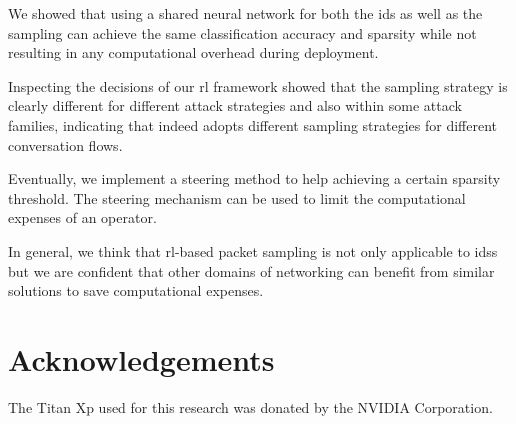 \documentclass[conference]{IEEEtran}
\begin{document}
We showed that using a shared neural network for both the \gls{ids} as well as the sampling can achieve the same classification accuracy and sparsity while not resulting in any computational overhead during deployment. 

Inspecting the decisions of our \gls{rl} framework showed that the sampling strategy is clearly different for different attack strategies and also within some attack families, indicating that \ours{} indeed adopts different sampling strategies for different conversation flows.

Eventually, we implement a steering method to help achieving a certain sparsity threshold. The steering mechanism can be used to limit the computational expenses of an operator.

In general, we think that \gls{rl}-based packet sampling is not only applicable to \glspl{ids} but we are confident that other domains of networking can benefit from similar solutions to save computational expenses.

\section*{Acknowledgements}
The Titan Xp used for this research was donated by the NVIDIA Corporation.

\renewcommand*{\bibfont}{\small}


\end{document}
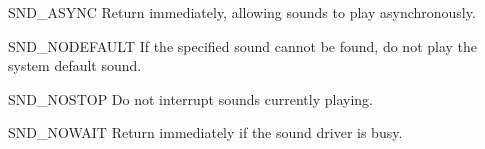 \begin{datadesc}{SND_ASYNC}
  Return immediately, allowing sounds to play asynchronously.
\end{datadesc}

\begin{datadesc}{SND_NODEFAULT}
  If the specified sound cannot be found, do not play the system default
  sound.
\end{datadesc}

\begin{datadesc}{SND_NOSTOP}
  Do not interrupt sounds currently playing.
\end{datadesc}

\begin{datadesc}{SND_NOWAIT}
  Return immediately if the sound driver is busy.
\end{datadesc}
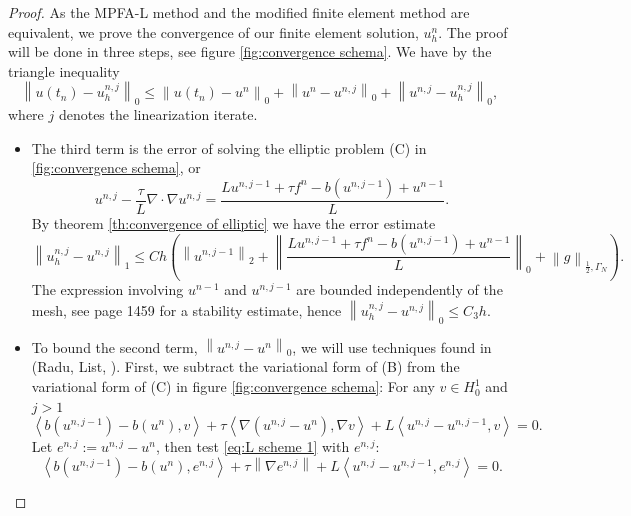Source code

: \documentclass[../Main/main.tex]{subfiles}
\begin{document}
	\begin{proof}
		As the MPFA-L method and the modified finite element method are equivalent, we prove the convergence of our finite element solution, $u^{n}_h$.
		The proof will be done in three steps, see figure \ref{fig:convergence schema}.
		We have by the triangle inequality
		\begin{equation}
			\left \|u(t_n)-u_h^{n,j}\right \|_0 \leq\left \|u(t_n) -u^n  \right \|_0 + \left \|u^{n}-u^{n,j}\right \|_0 + \left \|u^{n,j}-u_h^{n,j}\right \|_0,
		\end{equation}
		where $j$ denotes the linearization iterate.
		\begin{itemize}
			\item The third term is the error of solving the elliptic problem (C) in \ref{fig:convergence schema}, or 
			\begin{equation}\label{eq:first ineq}
				u^{n,j}-\frac{\tau}{L} \nabla \cdot \nabla u^{n,j} = \frac{L u^{n,j-1} + \tau f^n - b(u^{n,j-1}) + u^{n-1}}{L}.
			\end{equation}
			By theorem \ref{th:convergence of elliptic} we have the error estimate
			\begin{equation}
				\left \|u_h^{n,j}-u^{n,j}\right \|_1  \leq C h (\left \| u^{n,j-1} \right \|_2 + \left \| \frac{L u^{n,j-1} + \tau f^n - b(u^{n,j-1}) + u^{n-1}}{L} \right \|_0 + \left \| g \right \|_{\frac{1}{2},\Gamma_N}).
			\end{equation}
			The expression involving $u^{n-1}$ and $u^{n,j-1}$ are bounded independently of the mesh, see \cite{FlorinTimeConvergence} page 1459 for a stability estimate, hence $\left \|u_h^{n,j}-u^{n,j}\right \|_0 \leq C_3h$.
		\item To bound the second term, $\left \|u^{n,j}-u^n\right \|_0$, we will use techniques found in (Radu, List, \cite{list2016study}). First, we subtract the variational form of (B) from the variational form of (C) in figure \ref{fig:convergence schema}:
		For any $v\in H_0^1$ and $j>1$
		\begin{equation}\label{eq:L scheme 1}
			\left\langle b(u^{n,j-1})-b(u^n),v\right \rangle + \tau \left \langle \nabla (u^{n,j}-u^n), \nabla v\right \rangle +L\left \langle u^{n,j}-u^{n,j-1} ,v\right \rangle=0.
		\end{equation}
		Let $e^{n,j}:=u^{n,j}-u^n$, then test \eqref{eq:L scheme 1} with $e^{n,j}$:
		\begin{equation}
\left\langle b(u^{n,j-1})-b(u^n),e^{n,j}\right \rangle + \tau \left \| \nabla e^{n,j}\right \| +L\left \langle u^{n,j}-u^{n,j-1} ,e^{n,j}\right \rangle=0.

\end{equation}
\end{itemize}
\end{proof}
\end{document}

★ ★ ★ ★ ★ ★ ★

= THE PROBLEM =
Write out exactly the final stretch of the records: the line containing "For any $v\in H_0^1$ and $j>1$" and every line after it, through the last, and nothing else.

= ANSWER SECTION =
		For any $v\in H_0^1$ and $j>1$
		\begin{equation}\label{eq:L scheme 1}
			\left\langle b(u^{n,j-1})-b(u^n),v\right \rangle + \tau \left \langle \nabla (u^{n,j}-u^n), \nabla v\right \rangle +L\left \langle u^{n,j}-u^{n,j-1} ,v\right \rangle=0.
		\end{equation}
		Let $e^{n,j}:=u^{n,j}-u^n$, then test \eqref{eq:L scheme 1} with $e^{n,j}$:
		\begin{equation}
\left\langle b(u^{n,j-1})-b(u^n),e^{n,j}\right \rangle + \tau \left \| \nabla e^{n,j}\right \| +L\left \langle u^{n,j}-u^{n,j-1} ,e^{n,j}\right \rangle=0.

\end{equation}
\end{itemize}
\end{proof}
\end{document}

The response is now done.